(Document images with source code)
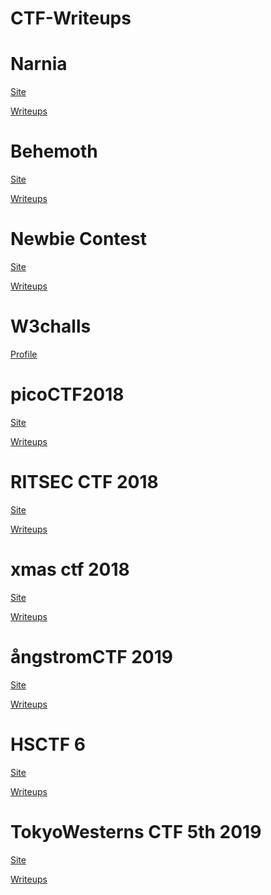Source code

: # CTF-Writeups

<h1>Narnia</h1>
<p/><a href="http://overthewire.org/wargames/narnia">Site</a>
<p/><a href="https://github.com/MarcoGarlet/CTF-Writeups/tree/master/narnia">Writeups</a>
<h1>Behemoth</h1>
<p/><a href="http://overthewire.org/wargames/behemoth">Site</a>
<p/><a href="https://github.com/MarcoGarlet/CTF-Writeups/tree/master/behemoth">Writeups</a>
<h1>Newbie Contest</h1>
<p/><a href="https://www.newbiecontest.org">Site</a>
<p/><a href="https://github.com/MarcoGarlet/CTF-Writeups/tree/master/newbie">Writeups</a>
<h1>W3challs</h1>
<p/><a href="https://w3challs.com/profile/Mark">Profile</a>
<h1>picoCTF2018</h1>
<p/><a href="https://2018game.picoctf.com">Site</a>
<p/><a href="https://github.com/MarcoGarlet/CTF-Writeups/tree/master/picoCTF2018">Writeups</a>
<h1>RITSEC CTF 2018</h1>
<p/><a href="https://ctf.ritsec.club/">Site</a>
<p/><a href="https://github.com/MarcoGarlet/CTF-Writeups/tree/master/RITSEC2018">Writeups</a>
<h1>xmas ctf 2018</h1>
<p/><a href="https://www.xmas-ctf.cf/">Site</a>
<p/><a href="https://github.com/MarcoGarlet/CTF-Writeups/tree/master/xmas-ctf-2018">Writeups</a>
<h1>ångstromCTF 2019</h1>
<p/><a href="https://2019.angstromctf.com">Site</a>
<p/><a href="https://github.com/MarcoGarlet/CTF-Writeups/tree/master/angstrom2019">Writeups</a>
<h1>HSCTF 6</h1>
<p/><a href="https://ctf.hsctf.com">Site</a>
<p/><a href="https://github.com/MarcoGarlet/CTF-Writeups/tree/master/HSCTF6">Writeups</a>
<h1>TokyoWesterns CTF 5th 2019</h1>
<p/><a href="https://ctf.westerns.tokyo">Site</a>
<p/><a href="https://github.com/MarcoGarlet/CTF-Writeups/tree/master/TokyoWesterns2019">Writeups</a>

= Task objective =
Indicate how many lines in the records above contain the word "overthewire", giving only the number.

= Exercise response =
2